◆ ACTION ITEM ◆
Across the entries that follow, work out the number of lines containing the string "function", and state it alone.
::: THE DATA :::
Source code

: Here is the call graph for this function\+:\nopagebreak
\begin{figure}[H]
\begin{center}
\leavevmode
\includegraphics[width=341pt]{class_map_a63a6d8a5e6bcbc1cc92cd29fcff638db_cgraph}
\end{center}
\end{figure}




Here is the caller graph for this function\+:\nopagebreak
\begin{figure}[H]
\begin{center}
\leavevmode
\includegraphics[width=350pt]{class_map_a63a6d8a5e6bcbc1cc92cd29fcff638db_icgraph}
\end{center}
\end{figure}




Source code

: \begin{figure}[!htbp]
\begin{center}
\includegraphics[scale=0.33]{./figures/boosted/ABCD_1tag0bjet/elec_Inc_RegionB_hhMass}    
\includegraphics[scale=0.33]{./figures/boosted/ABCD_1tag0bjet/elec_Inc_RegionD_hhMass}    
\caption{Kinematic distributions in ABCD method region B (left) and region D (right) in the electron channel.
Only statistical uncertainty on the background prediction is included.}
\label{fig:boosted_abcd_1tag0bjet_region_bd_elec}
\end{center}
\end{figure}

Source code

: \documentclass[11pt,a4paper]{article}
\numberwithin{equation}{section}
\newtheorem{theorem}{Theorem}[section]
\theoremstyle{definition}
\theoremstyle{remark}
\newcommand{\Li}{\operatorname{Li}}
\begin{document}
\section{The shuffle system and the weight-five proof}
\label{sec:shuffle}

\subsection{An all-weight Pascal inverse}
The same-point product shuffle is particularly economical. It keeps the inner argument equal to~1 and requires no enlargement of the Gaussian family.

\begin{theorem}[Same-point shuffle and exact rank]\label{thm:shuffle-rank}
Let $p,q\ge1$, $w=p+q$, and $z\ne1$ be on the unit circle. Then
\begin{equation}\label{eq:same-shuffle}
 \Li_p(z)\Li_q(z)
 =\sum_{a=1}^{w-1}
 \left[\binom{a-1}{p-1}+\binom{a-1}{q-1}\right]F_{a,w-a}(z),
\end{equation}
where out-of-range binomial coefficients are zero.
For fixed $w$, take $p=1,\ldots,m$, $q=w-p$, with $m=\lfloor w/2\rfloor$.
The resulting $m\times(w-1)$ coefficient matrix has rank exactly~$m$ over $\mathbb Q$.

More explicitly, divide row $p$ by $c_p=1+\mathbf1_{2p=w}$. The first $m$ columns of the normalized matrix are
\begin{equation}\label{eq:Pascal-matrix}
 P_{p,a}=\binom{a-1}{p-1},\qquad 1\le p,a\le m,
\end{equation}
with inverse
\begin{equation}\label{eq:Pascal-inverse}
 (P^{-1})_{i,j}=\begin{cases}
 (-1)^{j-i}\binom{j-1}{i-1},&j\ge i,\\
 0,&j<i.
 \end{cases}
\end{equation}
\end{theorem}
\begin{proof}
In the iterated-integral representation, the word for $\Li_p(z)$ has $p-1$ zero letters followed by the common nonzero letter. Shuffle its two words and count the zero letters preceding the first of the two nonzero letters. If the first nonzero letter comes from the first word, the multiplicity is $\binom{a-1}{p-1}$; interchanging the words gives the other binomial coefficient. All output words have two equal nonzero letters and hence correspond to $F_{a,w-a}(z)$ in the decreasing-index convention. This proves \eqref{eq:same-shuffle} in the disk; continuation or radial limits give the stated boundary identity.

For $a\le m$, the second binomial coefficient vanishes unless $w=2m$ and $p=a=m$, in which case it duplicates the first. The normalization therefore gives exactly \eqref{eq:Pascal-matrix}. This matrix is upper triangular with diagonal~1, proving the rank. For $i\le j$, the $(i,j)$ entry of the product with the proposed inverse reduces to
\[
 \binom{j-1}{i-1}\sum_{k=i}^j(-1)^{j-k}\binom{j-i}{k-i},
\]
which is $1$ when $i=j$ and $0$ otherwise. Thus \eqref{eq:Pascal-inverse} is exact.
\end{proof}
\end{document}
:::
◆ ANSWER TO THIS PROBLEM ◆
2